Hoy, a pedido de una amiga de Galicia, comparto un cuento al que titulé "Las paredes blancas". Espero que les guste. ¡Muchas gracias!.
Las
paredes blancas
Era
una tibia mañana primaveral y el sol se colaba por las rendijas de
la persiana que, al encontrarse algo entreabierta, permitía ver las
flores de los flamboyanes que poblaban la plaza de enfrente.
No
cabía en mí más felicidad, tenía en mis brazos a mi bebé recién
nacido. Había sido duro el parto, había sufrido tanto con el
esfuerzo de ayudar a ese diminuto ser a salir a la vida exterior. Las
contracciones me habían agotado, con ese ritmo constante que no me
dejaba ni retomar el aliento entre una y otra. Los dolores habían
comenzado a media mañana del día anterior y no fue hasta la
madrugada del día siguiente, que me llevaron a la sala. Ya tenía
mis serias dudas de poder dar a luz a mi hijito. El miedo se me
aparecía cobardemente entre una y otra contracción. Trataba de
recordar las enseñanzas de las clases de preparación, en las que
nos aconsejaron usar el ritmo de la respiración para relajarnos.

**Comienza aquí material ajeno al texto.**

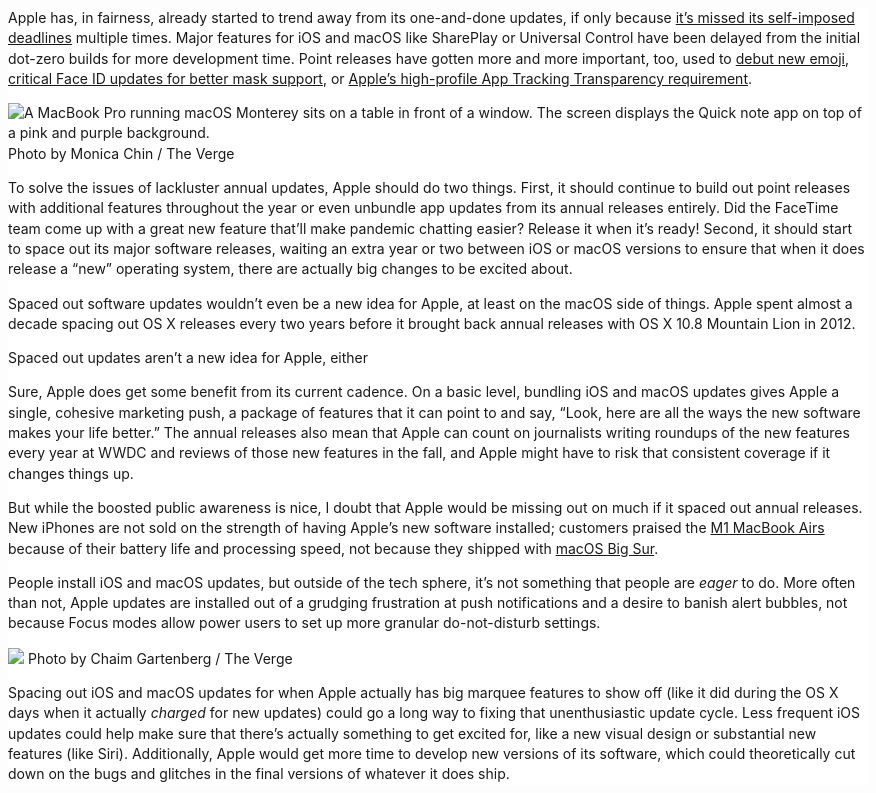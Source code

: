 Apple has, in fairness, already started to trend away from its one-and-done updates, if only because [it’s missed its self-imposed deadlines](https://www.theverge.com/2021/9/20/22684483/ios-15-announced-features-shareplay-airpods-universal-control) multiple times. Major features for iOS and macOS like SharePlay or Universal Control have been delayed from the initial dot-zero builds for more development time. Point releases have gotten more and more important, too, used to [debut new emoji](https://www.theverge.com/2019/10/28/20936510/apple-ios-13-2-airpods-pro-compatible), [critical Face ID updates for better mask support](https://www.theverge.com/2020/5/20/21265019/apple-ios-13-5-out-now-unlock-iphone-face-mask-id-exposure-notification-covid-19), or [Apple’s high-profile App Tracking Transparency requirement](https://www.theverge.com/2021/4/26/22403554/apple-ios-ipados-14-5-now-available-iphone-unlock-face-mask-app-tracking). 

![A MacBook Pro running macOS Monterey sits on a table in front of a window. The screen displays the Quick note app on top of a pink and purple background.](https://cdn.vox-cdn.com/thumbor/YOLsupX6zgQlDA73OV-sslo67mk=/0x0:2040x1360/1200x0/filters:focal\(0x0:2040x1360\):no_upscale\(\)/cdn.vox-cdn.com/uploads/chorus_asset/file/22693676/mchin_210701_4658_0001.jpg) Photo by Monica Chin / The Verge

To solve the issues of lackluster annual updates, Apple should do two things. First, it should continue to build out point releases with additional features throughout the year or even unbundle app updates from its annual releases entirely. Did the FaceTime team come up with a great new feature that’ll make pandemic chatting easier? Release it when it’s ready! Second, it should start to space out its major software releases, waiting an extra year or two between iOS or macOS versions to ensure that when it does release a “new” operating system, there are actually big changes to be excited about. 

Spaced out software updates wouldn’t even be a new idea for Apple, at least on the macOS side of things. Apple spent almost a decade spacing out OS X releases every two years before it brought back annual releases with OS X 10.8 Mountain Lion in 2012.

Spaced out updates aren’t a new idea for Apple, either

Sure, Apple does get some benefit from its current cadence. On a basic level, bundling iOS and macOS updates gives Apple a single, cohesive marketing push, a package of features that it can point to and say, “Look, here are all the ways the new software makes your life better.” The annual releases also mean that Apple can count on journalists writing roundups of the new features every year at WWDC and reviews of those new features in the fall, and Apple might have to risk that consistent coverage if it changes things up. 

But while the boosted public awareness is nice, I doubt that Apple would be missing out on much if it spaced out annual releases. New iPhones are not sold on the strength of having Apple’s new software installed; customers praised the [M1 MacBook Airs](https://www.theverge.com/21569603/apple-macbook-air-m1-review-price-specs-features-arm-silicon) because of their battery life and processing speed, not because they shipped with [macOS Big Sur](https://www.theverge.com/2020/11/16/21564490/macos-big-sur-review-apple-macbook-pro-air-mac-ipad-m1).

People install iOS and macOS updates, but outside of the tech sphere, it’s not something that people are _eager_ to do. More often than not, Apple updates are installed out of a grudging frustration at push notifications and a desire to banish alert bubbles, not because Focus modes allow power users to set up more granular do-not-disturb settings.

![](https://cdn.vox-cdn.com/thumbor/S5t6V3iZuJ3QkUqBQcZw9l7QCkw=/0x0:2040x1360/1200x0/filters:focal\(0x0:2040x1360\):no_upscale\(\)/cdn.vox-cdn.com/uploads/chorus_asset/file/22864029/cgartenberg_210917_4762_0001.jpg) Photo by Chaim Gartenberg / The Verge

Spacing out iOS and macOS updates for when Apple actually has big marquee features to show off (like it did during the OS X days when it actually _charged_ for new updates) could go a long way to fixing that unenthusiastic update cycle. Less frequent iOS updates could help make sure that there’s actually something to get excited for, like a new visual design or substantial new features (like Siri). Additionally, Apple would get more time to develop new versions of its software, which could theoretically cut down on the bugs and glitches in the final versions of whatever it does ship. 

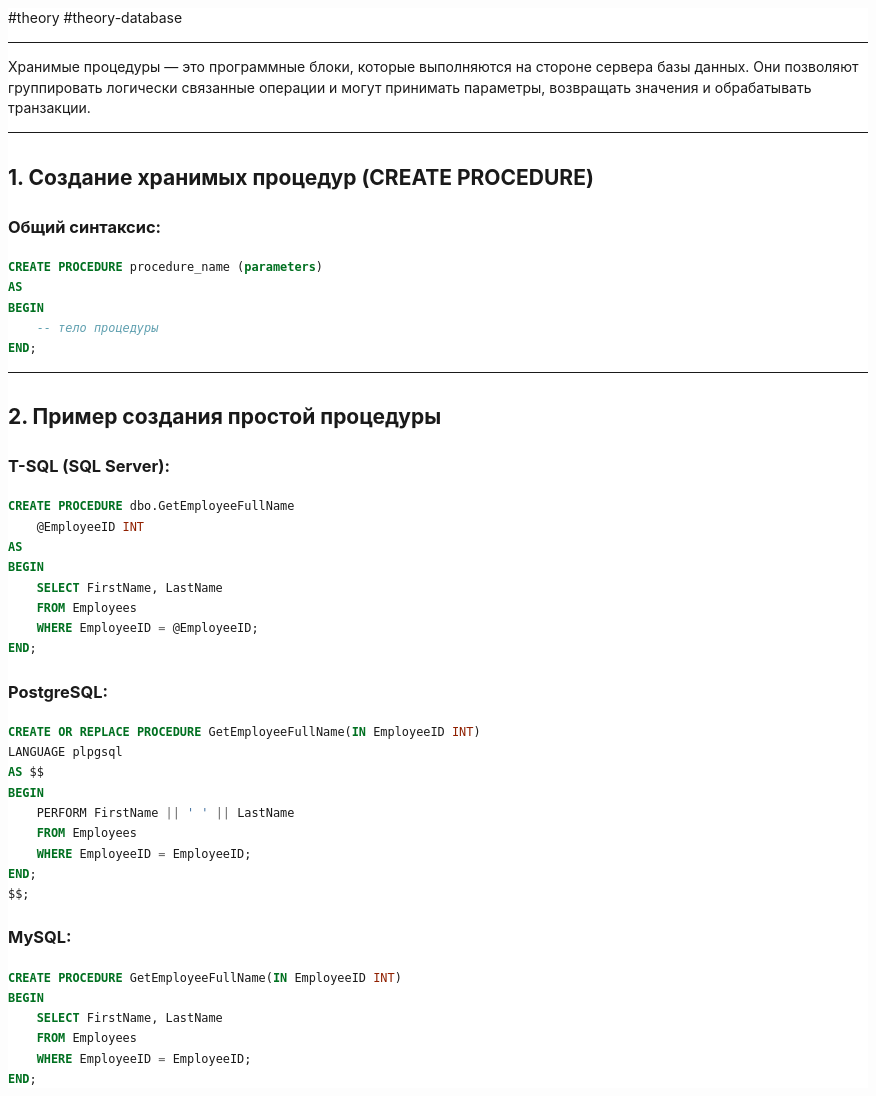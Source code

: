  #theory #theory-database

---
Хранимые процедуры — это программные блоки, которые выполняются на стороне сервера базы данных. Они позволяют группировать логически связанные операции и могут принимать параметры, возвращать значения и обрабатывать транзакции.

---

## 1. **Создание хранимых процедур (CREATE PROCEDURE)**

### Общий синтаксис:
```sql
CREATE PROCEDURE procedure_name (parameters)
AS
BEGIN
    -- тело процедуры
END;
```

---

## 2. **Пример создания простой процедуры**

### T-SQL (SQL Server):
```sql
CREATE PROCEDURE dbo.GetEmployeeFullName
    @EmployeeID INT
AS
BEGIN
    SELECT FirstName, LastName
    FROM Employees
    WHERE EmployeeID = @EmployeeID;
END;
```

### PostgreSQL:
```sql
CREATE OR REPLACE PROCEDURE GetEmployeeFullName(IN EmployeeID INT)
LANGUAGE plpgsql
AS $$
BEGIN
    PERFORM FirstName || ' ' || LastName
    FROM Employees
    WHERE EmployeeID = EmployeeID;
END;
$$;
```

### MySQL:
```sql
CREATE PROCEDURE GetEmployeeFullName(IN EmployeeID INT)
BEGIN
    SELECT FirstName, LastName
    FROM Employees
    WHERE EmployeeID = EmployeeID;
END;
```
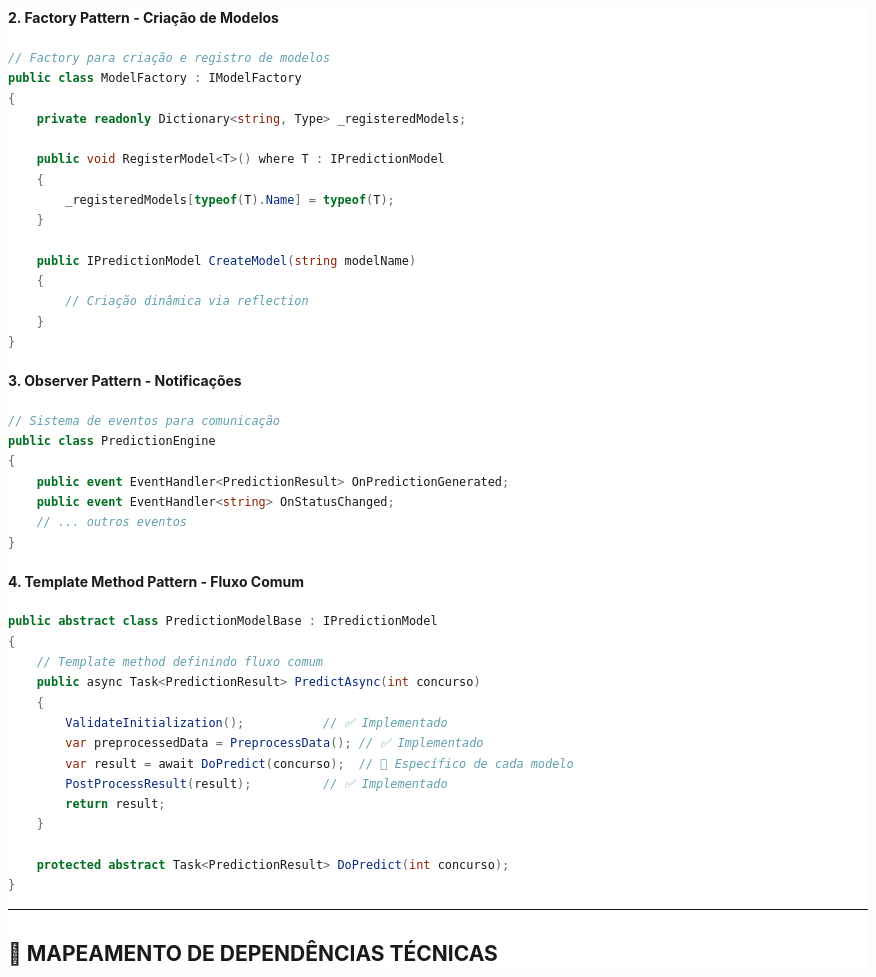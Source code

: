 #### **2. Factory Pattern - Criação de Modelos**
```csharp
// Factory para criação e registro de modelos
public class ModelFactory : IModelFactory
{
    private readonly Dictionary<string, Type> _registeredModels;
    
    public void RegisterModel<T>() where T : IPredictionModel
    {
        _registeredModels[typeof(T).Name] = typeof(T);
    }
    
    public IPredictionModel CreateModel(string modelName)
    {
        // Criação dinâmica via reflection
    }
}
```

#### **3. Observer Pattern - Notificações**
```csharp
// Sistema de eventos para comunicação
public class PredictionEngine
{
    public event EventHandler<PredictionResult> OnPredictionGenerated;
    public event EventHandler<string> OnStatusChanged;
    // ... outros eventos
}
```

#### **4. Template Method Pattern - Fluxo Comum**
```csharp
public abstract class PredictionModelBase : IPredictionModel
{
    // Template method definindo fluxo comum
    public async Task<PredictionResult> PredictAsync(int concurso)
    {
        ValidateInitialization();           // ✅ Implementado
        var preprocessedData = PreprocessData(); // ✅ Implementado
        var result = await DoPredict(concurso);  // 🔄 Específico de cada modelo
        PostProcessResult(result);          // ✅ Implementado
        return result;
    }
    
    protected abstract Task<PredictionResult> DoPredict(int concurso);
}
```

---

## 🔗 **MAPEAMENTO DE DEPENDÊNCIAS TÉCNICAS**

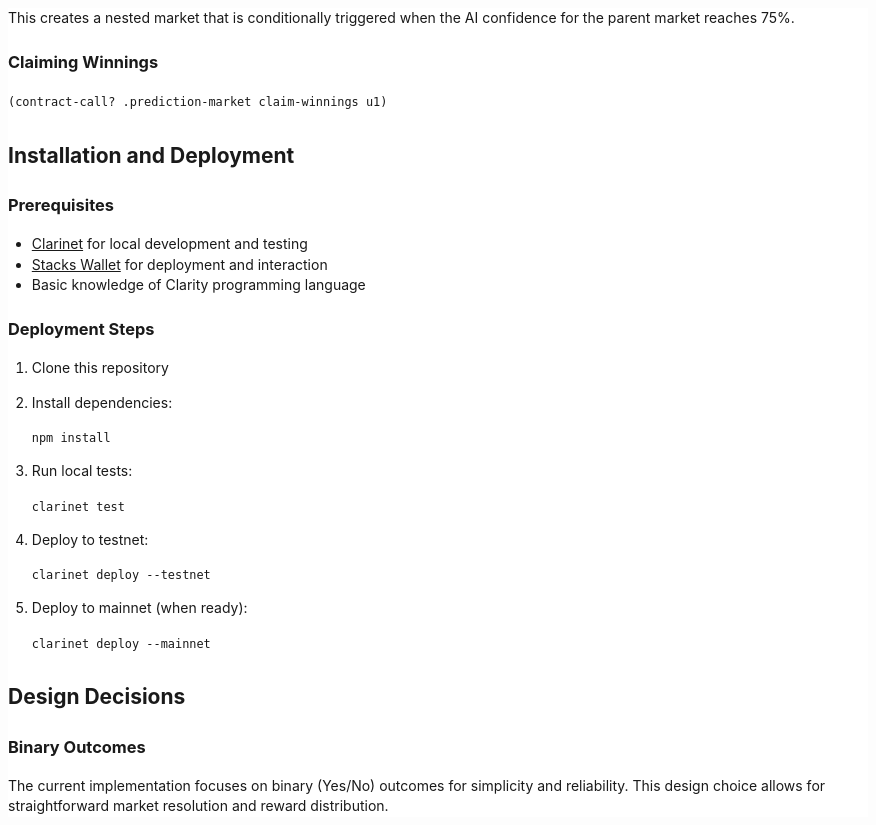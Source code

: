 This creates a nested market that is conditionally triggered when the AI confidence for the parent market reaches 75%.

### Claiming Winnings

```
(contract-call? .prediction-market claim-winnings u1)

```

Installation and Deployment
---------------------------

### Prerequisites

-   [Clarinet](https://github.com/hirosystems/clarinet) for local development and testing
-   [Stacks Wallet](https://www.hiro.so/wallet) for deployment and interaction
-   Basic knowledge of Clarity programming language

### Deployment Steps

1.  Clone this repository
2.  Install dependencies:

    ```
    npm install

    ```

3.  Run local tests:

    ```
    clarinet test

    ```

4.  Deploy to testnet:

    ```
    clarinet deploy --testnet

    ```

5.  Deploy to mainnet (when ready):

    ```
    clarinet deploy --mainnet

    ```

Design Decisions
----------------

### Binary Outcomes

The current implementation focuses on binary (Yes/No) outcomes for simplicity and reliability. This design choice allows for straightforward market resolution and reward distribution.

Pero nada lograba tranquilizarme.
Y
después de toda esa lucha, logrando vencer temores, ya tenía a mi
niño en brazos. Lo miraba dormitar con su carita tan pequeña, aún
enrojecida por el esfuerzo que había hecho, su boca que se movía
succionando buscando el alimento. Me lo puse en el pecho y sentí la
más maravillosa sensación que una mujer pueda vivir.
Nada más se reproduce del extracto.